Tell us about a project (or projects) you are working on.
One of the projects I’m working on is a long poem based on an ancient myth in which (a family of) ten suns roam the sky and scorch the earth. A master hunter is commissioned to eliminate nine of the suns. The hunter succeeds in his mission but fails in his marriage to a beautiful and bored goddess. Growing up I heard legends like this on the radio or from elders but this one stuck. Unlike the others stories, there’s no clear delineation between heroes villains, love or hate, winning or losing in this one. Its muddled sense of morality haunts and baffles me, pushing me to examine it and retell it.
I’m also teaching some classes at the San Diego Writer’s Inc. A coming class delves into pacing and timelines in fiction. I built this class when I realized this was an important but rarely taught subject. I hope to develop a set of craft essays around similar topics designed to support aspiring or experienced writers alike.
How has this ongoing pandemic affected your work/practice?
The illusion of time gives me anxiety. The expectation is you ought to produce more work. I don’t know where the time went, though I have a few guesses. The converse notion of trying no more than existing is comforting but also unrealistic. We don’t live in a vacuum, especially during this time. There’re loved ones who need you more than ever. There’s all that hand washing and grocery wiping. And the sneaking suspicion and signs for more trouble yet to come–so should you be hunched over your desk bleeding words and if so what would be worthy of a moment like this?

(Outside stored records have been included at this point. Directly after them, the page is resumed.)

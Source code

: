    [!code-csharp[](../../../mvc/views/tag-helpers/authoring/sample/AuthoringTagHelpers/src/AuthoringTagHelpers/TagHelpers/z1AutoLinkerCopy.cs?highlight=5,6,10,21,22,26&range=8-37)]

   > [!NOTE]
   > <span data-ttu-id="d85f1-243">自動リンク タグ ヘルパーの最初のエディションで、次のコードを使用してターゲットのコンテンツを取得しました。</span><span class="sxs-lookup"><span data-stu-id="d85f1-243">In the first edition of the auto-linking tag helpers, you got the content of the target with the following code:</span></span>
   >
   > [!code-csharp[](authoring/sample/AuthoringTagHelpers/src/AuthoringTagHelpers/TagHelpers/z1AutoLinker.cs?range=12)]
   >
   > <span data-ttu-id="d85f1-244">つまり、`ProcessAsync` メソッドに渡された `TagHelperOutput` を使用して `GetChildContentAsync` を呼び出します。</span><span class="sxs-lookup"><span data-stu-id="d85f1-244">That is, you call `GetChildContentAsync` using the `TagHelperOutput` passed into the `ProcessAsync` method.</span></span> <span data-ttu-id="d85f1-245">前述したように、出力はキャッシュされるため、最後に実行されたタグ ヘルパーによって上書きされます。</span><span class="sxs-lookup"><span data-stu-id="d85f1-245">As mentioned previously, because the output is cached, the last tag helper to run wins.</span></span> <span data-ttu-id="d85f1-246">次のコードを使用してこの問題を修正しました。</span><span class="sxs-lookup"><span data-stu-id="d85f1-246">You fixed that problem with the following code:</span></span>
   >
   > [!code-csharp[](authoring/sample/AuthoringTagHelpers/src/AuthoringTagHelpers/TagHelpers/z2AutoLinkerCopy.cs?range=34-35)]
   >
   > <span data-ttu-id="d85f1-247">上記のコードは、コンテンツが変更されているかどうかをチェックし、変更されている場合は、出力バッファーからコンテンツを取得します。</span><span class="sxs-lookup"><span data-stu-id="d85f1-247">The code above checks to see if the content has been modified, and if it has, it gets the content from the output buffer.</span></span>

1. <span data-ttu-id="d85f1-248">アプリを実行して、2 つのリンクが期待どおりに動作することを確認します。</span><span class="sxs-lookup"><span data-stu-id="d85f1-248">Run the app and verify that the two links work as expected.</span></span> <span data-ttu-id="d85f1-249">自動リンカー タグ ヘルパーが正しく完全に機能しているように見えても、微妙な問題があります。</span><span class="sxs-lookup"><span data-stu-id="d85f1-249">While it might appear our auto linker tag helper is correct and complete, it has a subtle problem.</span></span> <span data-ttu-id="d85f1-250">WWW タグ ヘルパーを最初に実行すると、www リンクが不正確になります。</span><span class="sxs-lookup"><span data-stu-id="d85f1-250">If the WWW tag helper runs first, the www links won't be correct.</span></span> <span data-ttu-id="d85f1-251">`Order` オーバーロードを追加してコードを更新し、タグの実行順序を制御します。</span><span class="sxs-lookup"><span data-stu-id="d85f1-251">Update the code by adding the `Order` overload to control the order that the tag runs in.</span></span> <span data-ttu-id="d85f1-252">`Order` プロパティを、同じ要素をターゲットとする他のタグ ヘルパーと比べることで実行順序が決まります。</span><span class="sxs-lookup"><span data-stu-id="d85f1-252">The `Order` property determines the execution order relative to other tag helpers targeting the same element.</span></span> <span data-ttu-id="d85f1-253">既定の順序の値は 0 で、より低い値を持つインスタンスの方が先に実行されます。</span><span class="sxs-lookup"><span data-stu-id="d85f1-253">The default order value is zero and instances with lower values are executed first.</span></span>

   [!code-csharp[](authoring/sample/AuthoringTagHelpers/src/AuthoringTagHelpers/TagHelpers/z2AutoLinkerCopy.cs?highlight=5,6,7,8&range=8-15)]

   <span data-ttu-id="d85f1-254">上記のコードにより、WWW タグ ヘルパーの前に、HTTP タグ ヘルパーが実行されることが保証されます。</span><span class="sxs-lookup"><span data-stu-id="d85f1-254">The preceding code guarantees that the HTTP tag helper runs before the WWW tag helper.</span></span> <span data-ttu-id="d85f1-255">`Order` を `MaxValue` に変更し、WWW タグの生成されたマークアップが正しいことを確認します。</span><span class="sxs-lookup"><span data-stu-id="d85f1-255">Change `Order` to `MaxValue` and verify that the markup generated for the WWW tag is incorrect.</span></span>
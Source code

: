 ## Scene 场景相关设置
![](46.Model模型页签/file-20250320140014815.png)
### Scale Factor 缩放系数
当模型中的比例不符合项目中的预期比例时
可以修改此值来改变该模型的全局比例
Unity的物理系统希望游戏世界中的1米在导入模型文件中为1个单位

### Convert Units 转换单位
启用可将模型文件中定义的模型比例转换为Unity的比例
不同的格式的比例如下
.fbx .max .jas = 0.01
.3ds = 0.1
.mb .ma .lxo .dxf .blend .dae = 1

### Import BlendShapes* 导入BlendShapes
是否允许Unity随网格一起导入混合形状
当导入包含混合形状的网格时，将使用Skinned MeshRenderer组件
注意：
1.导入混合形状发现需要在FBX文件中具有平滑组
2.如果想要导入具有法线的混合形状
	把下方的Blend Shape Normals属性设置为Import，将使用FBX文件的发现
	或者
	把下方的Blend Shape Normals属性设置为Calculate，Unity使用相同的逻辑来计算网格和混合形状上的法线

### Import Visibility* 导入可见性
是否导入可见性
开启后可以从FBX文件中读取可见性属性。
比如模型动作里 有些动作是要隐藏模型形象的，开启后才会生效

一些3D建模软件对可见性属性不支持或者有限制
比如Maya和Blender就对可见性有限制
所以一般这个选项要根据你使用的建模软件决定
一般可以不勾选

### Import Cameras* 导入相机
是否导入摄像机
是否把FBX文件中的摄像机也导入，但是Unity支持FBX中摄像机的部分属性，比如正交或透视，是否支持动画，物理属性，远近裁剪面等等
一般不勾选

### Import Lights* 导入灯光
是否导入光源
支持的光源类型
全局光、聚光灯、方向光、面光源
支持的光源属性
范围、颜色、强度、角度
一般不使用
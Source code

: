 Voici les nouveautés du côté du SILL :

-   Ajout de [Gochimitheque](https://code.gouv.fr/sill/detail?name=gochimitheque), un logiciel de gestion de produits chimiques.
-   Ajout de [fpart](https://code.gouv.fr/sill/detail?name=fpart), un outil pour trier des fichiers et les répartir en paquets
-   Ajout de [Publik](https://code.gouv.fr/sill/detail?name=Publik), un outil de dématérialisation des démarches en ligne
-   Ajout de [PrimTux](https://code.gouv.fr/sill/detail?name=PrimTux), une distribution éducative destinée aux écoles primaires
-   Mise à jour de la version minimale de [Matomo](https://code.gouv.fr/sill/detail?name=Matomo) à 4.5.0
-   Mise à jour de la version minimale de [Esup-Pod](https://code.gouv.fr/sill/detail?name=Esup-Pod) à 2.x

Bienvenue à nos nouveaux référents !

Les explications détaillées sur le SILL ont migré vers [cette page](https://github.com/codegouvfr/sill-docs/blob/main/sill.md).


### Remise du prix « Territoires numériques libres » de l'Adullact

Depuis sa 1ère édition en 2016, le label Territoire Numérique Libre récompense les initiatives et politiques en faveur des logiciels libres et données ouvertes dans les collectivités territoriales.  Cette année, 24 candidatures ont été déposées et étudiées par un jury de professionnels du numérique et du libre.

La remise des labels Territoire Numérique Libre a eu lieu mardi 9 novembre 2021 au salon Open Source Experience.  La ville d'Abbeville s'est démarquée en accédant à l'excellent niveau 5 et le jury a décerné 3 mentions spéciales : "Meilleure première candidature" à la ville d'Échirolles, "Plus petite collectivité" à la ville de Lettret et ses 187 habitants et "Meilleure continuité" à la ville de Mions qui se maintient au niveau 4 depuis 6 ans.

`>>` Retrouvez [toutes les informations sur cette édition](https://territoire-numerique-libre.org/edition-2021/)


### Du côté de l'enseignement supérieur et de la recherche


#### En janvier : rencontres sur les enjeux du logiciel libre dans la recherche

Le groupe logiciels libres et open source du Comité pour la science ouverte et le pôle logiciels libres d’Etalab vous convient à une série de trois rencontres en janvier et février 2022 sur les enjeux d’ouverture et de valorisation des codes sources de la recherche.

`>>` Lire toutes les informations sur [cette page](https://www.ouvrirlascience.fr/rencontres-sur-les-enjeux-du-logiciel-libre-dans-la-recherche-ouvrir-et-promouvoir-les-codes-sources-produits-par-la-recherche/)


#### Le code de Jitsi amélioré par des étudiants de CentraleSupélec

I am also wondering if I’m doing anything, enough, too much to try to better my own life and others but mucking it up somehow. And all that wondering/worrying takes a lot of time.
When did your journey as an art maker/administrator/etc. begin?
My mother. She named me after a certain fairytale (poem) then forbade me from reading books as she believed my health was too delicate and adversely affected by them. (She was right, of course.)
What/who are some of your greatest influences?
In the early days, I loved long, lyrical prose that meanders and stays, and like narcissus, aspires for no more than their own beauty though they do achieve much more. I tended to gravitate toward anyone who writes like that (Faulkner, Woolf, Camus, Duras, Greenwell…). I’ve since become more drawn to modern writers who create brand new styles while still maintain a sense of classical sensibility. Some notables are Hang Kang, Ted Chiang, Ken Liu, Viet Tran Nguyen, Louise Erdrich. Anna Burns achieved the impossible in Milkman by combining gorgeous lyrical prose with a brand new style, and created a world so vivid in its Irishness that it felt familiar and homey to me, a native Beijinger. I also love Ottessa Moshfegh for reasons I cannot discern.
Lastly, is there any advice or wisdom you’d like to provide to rising artists/arts leaders?
(Do the hard work to) Stay connected to a small but active community of writers. Whether this means exchange writing or simply meet to talk about aspects of writing it’s up to you.